Published: May 27, 2021
New York Police Officer Chris Hunt stands guard in front of the New York Stock Exchange October 11, 2001 in New York City on the one month anniversary of the terrorist attacks on the World Trade Center and the Pentagon in Washington D.C. A Newsweek expose revealed the Pentagon manages a ‘clandestine army’ 60,000 strong composed of domestic and foreign, online and real life agents operating in society under government-backed false identities.
New York Police Officer Chris Hunt stands guard in front of the New York Stock Exchange October 11, 2001 in New York City on the one month anniversary of the terrorist attacks on the World Trade Center and the Pentagon in Washington D.C. A Newsweek expose revealed the Pentagon manages a ‘clandestine army’ 60,000 strong composed of domestic and foreign, online and real life agents operating in society under government-backed false identities. (Image: Justin Sullivan/Getty Images)

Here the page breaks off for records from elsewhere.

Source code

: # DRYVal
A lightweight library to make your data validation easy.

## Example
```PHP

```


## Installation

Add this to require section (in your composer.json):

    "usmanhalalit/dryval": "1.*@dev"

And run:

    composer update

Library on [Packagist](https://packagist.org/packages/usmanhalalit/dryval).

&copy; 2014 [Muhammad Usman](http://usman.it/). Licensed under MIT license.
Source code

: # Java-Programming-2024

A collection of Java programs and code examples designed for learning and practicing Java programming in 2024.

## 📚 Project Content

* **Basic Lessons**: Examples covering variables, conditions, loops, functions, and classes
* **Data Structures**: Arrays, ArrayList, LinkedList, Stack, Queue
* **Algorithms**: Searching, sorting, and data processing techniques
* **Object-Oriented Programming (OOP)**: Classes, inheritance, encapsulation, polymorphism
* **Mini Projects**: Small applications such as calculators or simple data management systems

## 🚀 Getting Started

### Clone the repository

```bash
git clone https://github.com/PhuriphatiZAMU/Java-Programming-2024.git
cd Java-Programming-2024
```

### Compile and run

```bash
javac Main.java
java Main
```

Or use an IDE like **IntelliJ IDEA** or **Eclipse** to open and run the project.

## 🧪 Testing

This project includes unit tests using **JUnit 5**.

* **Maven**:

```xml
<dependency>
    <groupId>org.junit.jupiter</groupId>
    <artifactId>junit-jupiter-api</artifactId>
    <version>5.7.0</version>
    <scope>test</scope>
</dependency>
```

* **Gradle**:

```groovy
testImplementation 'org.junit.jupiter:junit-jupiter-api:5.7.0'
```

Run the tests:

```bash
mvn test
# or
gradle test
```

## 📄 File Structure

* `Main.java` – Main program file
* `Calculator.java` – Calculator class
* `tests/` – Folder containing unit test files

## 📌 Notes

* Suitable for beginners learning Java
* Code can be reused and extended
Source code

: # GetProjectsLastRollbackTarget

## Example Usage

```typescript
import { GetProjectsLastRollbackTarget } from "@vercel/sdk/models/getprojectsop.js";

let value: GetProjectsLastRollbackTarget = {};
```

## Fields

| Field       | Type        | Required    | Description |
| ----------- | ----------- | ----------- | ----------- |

An exclusive investigation by a mainstream media outlet has revealed the Pentagon has created a clandestine army of undercover operatives ten times the size of the CIA’s spy divisions, relying on a tactic known as “Signature Reduction,” a method of identity camouflaging and spoofing, in order to carry out both foreign and domestic, uniformed and civilian, real life and online operations that are “missions that are so sensitive they have to be personally approved by the Secretary of Defense.”

Newsweek says they conducted a two-year investigation, which examined more than 600 resumes, 1,000 job postings, a litany of Freedom of Information Act requests, and interviews with those on the inside in order to produce a report that is heavily narrative and light on fact and evidence. 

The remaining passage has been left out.